Baekhyun mengangguk patuh dan mengikuti apa yang Sehun perintahkan kali ini. Sampai pria itu kembali lagi dengan dua buah piring yang ia tenteng kemudian meletakkannya diatas meja. Setelah itu ia kembali duduk dan mengambil sumpitnya.
"Aku sengaja pulang larut karena harus mengantre untuk membeli ini, jadi makan dan habiskan makananmu."

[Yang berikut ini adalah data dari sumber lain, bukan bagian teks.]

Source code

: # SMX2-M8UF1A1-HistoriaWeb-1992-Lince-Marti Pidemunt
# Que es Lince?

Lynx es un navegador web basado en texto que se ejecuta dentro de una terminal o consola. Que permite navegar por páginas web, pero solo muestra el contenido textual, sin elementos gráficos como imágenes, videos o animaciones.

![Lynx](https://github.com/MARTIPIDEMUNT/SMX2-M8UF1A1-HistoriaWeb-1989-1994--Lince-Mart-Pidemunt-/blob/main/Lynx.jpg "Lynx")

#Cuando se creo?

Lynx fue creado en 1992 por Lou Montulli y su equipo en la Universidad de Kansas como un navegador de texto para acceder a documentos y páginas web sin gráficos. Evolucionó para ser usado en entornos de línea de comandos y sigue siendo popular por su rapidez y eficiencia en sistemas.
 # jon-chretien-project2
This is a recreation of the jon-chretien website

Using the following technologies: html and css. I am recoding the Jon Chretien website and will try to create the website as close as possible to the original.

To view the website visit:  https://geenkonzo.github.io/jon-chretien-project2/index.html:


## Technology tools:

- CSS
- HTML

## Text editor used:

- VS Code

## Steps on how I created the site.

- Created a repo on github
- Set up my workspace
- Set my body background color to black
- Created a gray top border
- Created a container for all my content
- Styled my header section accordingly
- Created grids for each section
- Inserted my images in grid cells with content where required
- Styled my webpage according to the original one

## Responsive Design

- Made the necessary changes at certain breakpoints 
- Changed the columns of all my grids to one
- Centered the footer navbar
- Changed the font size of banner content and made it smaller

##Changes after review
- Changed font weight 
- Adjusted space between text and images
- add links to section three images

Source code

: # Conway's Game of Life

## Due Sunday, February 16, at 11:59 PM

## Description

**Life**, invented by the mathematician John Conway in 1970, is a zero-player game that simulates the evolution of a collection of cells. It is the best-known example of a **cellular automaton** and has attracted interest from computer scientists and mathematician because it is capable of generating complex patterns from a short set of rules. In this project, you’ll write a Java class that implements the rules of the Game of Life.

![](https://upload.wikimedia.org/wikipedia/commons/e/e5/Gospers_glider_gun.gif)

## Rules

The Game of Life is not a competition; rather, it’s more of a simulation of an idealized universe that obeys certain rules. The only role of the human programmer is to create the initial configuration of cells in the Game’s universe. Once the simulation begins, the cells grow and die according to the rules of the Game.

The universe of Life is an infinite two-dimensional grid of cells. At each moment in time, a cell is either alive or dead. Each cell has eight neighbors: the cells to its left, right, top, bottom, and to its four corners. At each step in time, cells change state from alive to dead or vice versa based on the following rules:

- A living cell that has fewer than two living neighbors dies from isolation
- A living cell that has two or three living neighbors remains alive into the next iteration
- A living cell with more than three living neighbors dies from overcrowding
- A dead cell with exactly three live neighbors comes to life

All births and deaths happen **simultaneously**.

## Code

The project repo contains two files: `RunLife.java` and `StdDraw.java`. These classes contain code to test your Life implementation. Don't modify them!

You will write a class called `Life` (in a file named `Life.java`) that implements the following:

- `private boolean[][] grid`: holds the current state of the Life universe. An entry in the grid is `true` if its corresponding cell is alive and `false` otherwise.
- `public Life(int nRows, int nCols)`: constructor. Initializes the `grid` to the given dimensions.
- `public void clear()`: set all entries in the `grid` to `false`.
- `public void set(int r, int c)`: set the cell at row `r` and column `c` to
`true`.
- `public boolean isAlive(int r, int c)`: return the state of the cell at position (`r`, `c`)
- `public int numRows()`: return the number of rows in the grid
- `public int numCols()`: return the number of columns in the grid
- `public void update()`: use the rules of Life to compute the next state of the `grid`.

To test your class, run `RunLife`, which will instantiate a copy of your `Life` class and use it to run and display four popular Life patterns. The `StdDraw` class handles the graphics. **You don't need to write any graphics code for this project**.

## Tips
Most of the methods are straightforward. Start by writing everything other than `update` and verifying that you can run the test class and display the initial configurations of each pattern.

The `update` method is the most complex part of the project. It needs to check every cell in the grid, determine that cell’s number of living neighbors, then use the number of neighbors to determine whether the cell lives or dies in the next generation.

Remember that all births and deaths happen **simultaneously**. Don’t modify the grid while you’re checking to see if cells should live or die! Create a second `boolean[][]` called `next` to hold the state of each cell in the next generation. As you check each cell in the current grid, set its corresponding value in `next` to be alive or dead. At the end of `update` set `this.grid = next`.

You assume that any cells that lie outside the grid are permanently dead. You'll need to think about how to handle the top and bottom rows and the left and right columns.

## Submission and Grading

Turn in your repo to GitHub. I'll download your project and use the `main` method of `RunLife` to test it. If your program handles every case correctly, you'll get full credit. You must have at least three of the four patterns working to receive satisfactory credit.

Saat mulut Baekhyun akan mencela, Sehun dengan cepat memotongnya dan memberinya tatapan dingin. "Tidak ada alasan untuk menolaknya, cepat makan saja." Baekhyun menunduk menyembunyikan perasaan haru nya karena pasti akan mengganggu jika Sehun mendengarnya menangis ketika Pria itu justru sedang lahap menyuapkan nasi kedalam mulutnya.
Maka yang Baekhyun lakukan adalah, meraih udara sebanyak yang ia bisa hingga menyimpannya didalam paru-parunya dan kembali mendongakkan kepalanya yang langsung beradu pandang dengan Sehun .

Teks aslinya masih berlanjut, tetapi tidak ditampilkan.